▸ The task: Reproduce each line from the first in the data through the line that contains "pouvoir l'utiliser convenablement." exactly; give nothing else.

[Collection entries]
****************************************

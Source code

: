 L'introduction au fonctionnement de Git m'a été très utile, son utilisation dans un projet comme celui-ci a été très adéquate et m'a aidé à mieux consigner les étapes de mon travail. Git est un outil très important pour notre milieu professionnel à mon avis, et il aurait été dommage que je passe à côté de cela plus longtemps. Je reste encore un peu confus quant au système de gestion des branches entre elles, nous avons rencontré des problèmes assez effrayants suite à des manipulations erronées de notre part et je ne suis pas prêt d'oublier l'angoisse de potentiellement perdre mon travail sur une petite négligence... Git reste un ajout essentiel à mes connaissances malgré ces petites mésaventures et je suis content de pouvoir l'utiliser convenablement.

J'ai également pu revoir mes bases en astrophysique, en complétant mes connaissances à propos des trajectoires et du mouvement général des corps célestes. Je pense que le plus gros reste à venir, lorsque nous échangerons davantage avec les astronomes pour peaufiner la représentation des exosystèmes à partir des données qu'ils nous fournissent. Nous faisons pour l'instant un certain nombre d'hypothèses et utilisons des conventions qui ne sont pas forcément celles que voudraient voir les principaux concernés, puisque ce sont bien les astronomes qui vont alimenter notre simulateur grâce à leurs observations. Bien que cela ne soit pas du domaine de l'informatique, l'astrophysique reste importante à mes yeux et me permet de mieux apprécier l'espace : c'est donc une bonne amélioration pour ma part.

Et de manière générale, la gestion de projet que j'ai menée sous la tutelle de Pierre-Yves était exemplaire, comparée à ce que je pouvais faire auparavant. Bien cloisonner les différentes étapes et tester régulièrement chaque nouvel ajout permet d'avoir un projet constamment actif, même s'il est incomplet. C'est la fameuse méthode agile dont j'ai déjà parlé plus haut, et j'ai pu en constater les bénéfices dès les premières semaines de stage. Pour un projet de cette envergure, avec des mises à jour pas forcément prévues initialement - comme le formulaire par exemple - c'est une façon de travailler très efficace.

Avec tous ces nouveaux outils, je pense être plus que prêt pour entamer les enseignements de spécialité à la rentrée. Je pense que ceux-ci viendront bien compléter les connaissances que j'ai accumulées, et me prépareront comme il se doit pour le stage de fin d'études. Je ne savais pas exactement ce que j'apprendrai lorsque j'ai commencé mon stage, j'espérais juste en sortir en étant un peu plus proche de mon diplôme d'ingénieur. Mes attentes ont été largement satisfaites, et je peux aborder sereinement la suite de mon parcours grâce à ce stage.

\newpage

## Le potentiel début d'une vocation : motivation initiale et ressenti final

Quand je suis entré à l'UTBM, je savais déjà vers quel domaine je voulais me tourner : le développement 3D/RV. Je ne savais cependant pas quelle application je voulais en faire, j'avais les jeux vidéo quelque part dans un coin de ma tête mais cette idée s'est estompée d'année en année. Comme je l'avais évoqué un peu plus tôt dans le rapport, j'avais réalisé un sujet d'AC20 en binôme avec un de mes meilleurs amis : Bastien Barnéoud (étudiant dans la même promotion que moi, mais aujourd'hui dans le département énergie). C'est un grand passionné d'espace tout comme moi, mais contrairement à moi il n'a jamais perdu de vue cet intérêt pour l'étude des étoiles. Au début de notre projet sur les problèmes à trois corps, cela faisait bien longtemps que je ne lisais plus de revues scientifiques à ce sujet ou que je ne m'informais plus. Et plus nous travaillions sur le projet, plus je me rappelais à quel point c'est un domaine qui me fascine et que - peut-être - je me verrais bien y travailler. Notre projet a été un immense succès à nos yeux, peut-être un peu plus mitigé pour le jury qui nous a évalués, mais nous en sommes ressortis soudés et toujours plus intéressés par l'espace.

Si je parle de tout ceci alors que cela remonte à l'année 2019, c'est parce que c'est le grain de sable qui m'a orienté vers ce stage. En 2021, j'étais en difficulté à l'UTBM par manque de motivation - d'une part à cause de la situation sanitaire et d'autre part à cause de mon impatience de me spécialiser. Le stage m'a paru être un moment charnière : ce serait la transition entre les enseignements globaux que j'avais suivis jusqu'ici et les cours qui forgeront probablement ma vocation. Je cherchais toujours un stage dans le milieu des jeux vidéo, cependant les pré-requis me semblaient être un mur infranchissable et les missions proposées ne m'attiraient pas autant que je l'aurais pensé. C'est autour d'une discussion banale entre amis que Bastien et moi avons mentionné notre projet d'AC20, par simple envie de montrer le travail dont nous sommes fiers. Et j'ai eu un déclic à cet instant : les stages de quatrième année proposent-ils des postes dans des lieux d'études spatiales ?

****************************************

▸ Your response:
Source code

: L'introduction au fonctionnement de Git m'a été très utile, son utilisation dans un projet comme celui-ci a été très adéquate et m'a aidé à mieux consigner les étapes de mon travail. Git est un outil très important pour notre milieu professionnel à mon avis, et il aurait été dommage que je passe à côté de cela plus longtemps. Je reste encore un peu confus quant au système de gestion des branches entre elles, nous avons rencontré des problèmes assez effrayants suite à des manipulations erronées de notre part et je ne suis pas prêt d'oublier l'angoisse de potentiellement perdre mon travail sur une petite négligence... Git reste un ajout essentiel à mes connaissances malgré ces petites mésaventures et je suis content de pouvoir l'utiliser convenablement.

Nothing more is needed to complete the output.